Part #1 - Emergency Management
Part #2 - Emergency Operations Procedures
Part #3 - Emergency Response Plans
Part #4 - References

PART 1
Emergency Management - The plan is prepared by Emergency Management under the authority of the Disaster Services Bylaw and must be reviewed yearly by the Protective Services Standing Committee of Council.

The plan can be activated in whole or in part by the Mayor, members of Council, or staff, however, Council ratification is required.

Emergency Management is organized as follows:

REGIONAL COUNCIL
PROTECTIVE SERVICES STANDING COMMITTEE
EMERGENCY SERVICES AGENCY
(Emergency Operation Center)
INCIDENT COMMAND

Council is responsible for direction and control of Municipal Emergency Response. When the plan is activated in whole or in part, coordination is delegated to:

DIRECTOR OF DISASTER SERVICES
EMERGENCY OPERATION CENTER
INCIDENT COMMAND

Resources come from the agency responding to the emergency and can be supplemented, if required, by Mutual Aid Partners. Provincial assistance will be requested only if necessary.

Communications occur in the following order:

1) Alerting Emergency Services
2) Advise the public

The responsibility for advising the general public rests with elected officials. Procedures are in place to ensure this occurs swiftly and efficiently.

PART 2
Emergency Operations Procedures - The Municipal Emergency Plan has 3 levels of Emergency Alert.

Level 1 - Agency capable of responding with own resources (Low impact, low duration, no coordination)
Level 2 - Requires Mutual Aid (High impact, low duration, mutual aid, potential EOC activation)
Level 3- Requires Emergency Operation Center (High impact, high duration, requires multi-agency response, external resources, EOC activation)
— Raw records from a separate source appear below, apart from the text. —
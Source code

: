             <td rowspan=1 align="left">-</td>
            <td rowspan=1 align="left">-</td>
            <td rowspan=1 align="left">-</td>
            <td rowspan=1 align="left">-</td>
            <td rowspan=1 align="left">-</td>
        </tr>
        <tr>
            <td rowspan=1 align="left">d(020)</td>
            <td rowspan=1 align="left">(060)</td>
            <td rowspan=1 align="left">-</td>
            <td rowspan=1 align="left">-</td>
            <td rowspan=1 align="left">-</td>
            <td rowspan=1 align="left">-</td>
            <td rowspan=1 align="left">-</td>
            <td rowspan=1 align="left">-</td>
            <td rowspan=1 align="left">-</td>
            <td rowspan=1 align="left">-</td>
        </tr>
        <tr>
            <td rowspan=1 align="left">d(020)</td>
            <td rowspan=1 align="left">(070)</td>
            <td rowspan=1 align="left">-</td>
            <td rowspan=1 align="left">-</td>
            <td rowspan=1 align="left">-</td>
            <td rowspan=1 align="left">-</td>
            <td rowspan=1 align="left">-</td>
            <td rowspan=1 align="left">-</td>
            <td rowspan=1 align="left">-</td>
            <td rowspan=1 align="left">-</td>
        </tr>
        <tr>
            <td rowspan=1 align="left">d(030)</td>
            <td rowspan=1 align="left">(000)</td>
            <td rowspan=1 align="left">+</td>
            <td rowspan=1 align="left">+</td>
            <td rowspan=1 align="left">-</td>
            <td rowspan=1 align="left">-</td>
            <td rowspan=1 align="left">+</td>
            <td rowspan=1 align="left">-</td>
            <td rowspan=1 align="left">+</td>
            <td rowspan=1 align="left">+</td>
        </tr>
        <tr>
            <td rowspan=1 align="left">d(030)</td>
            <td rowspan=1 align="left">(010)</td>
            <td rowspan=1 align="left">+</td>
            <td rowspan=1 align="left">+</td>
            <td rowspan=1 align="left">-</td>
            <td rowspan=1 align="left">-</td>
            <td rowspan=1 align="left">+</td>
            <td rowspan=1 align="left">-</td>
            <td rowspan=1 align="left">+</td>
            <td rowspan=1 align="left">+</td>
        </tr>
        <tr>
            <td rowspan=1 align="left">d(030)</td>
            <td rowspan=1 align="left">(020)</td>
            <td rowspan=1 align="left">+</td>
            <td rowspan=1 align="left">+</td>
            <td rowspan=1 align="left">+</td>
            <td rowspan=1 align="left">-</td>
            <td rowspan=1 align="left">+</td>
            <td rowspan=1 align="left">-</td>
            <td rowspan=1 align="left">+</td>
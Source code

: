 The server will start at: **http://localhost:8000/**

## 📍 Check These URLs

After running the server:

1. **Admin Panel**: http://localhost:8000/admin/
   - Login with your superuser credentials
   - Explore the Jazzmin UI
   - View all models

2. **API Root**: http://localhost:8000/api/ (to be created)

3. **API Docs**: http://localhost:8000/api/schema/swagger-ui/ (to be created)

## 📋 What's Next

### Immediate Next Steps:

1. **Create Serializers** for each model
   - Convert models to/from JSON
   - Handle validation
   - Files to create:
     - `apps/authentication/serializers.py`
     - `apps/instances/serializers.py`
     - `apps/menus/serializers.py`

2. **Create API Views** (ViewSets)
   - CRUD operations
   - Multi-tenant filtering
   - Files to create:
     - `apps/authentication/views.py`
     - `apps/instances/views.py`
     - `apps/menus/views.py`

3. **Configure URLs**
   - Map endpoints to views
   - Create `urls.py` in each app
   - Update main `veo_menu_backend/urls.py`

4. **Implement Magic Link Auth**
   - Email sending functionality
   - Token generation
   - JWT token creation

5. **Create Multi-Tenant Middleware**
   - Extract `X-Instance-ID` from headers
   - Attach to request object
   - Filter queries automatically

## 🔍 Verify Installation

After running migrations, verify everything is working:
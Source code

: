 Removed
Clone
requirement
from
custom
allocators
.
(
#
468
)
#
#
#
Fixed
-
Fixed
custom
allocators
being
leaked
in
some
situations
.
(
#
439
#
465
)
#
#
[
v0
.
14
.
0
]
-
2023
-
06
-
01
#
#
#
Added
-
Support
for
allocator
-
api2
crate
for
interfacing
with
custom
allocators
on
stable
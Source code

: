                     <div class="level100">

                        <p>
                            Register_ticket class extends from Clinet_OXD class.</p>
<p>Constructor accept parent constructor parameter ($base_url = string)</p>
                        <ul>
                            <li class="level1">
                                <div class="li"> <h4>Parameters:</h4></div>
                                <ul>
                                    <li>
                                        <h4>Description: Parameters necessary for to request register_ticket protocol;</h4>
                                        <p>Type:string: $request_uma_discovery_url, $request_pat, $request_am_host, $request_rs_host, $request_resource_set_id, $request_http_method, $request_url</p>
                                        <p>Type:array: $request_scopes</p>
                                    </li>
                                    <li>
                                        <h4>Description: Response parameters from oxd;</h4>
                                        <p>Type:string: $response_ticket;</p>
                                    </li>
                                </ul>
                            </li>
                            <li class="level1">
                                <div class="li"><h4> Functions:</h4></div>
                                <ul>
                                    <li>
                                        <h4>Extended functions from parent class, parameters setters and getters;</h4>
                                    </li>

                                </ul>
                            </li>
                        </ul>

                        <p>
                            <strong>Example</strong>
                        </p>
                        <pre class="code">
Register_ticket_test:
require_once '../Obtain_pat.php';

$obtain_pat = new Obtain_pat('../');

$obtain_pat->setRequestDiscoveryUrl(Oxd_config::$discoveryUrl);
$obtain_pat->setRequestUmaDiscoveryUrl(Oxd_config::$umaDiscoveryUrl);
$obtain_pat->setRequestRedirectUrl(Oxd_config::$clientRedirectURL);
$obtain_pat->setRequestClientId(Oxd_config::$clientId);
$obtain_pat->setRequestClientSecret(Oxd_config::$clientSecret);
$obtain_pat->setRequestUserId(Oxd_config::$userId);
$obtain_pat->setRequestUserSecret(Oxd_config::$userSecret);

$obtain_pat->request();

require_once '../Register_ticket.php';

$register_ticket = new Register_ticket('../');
A detailed operation procedure has been established for all required agencies/personnel that have a significant role in the Regional Emergency Operation Center.

PART 3
Emergency Response Plans - Both internal and external Emergency Response Plans are contained in the Municipal Emergency Plan. Areas that have a significant involvement or outside agencies include:

INTERNAL

EXTERNAL

PART 4
References - This section deals with Risk Assessment which is used to prioritize planning response, warning system guidelines, and various operational guidelines such as:

Sandbagging for flood control
Critical Incident Stress Management for First Responders
School planning guidelines for Public and Separate School Boards
Mutual Aid Agreements, Municipal Bylaws, Disaster Services Act and various maps/charts are also in this section.

Finally, a plan is included for Fort Chipewyan, Fort Fitzgerald, Fort MacKay, Saprae Creek, Anzac/Gregoire, Chard/Javier and Conklin. These have been developed with each community and are reviewed on an annual basis.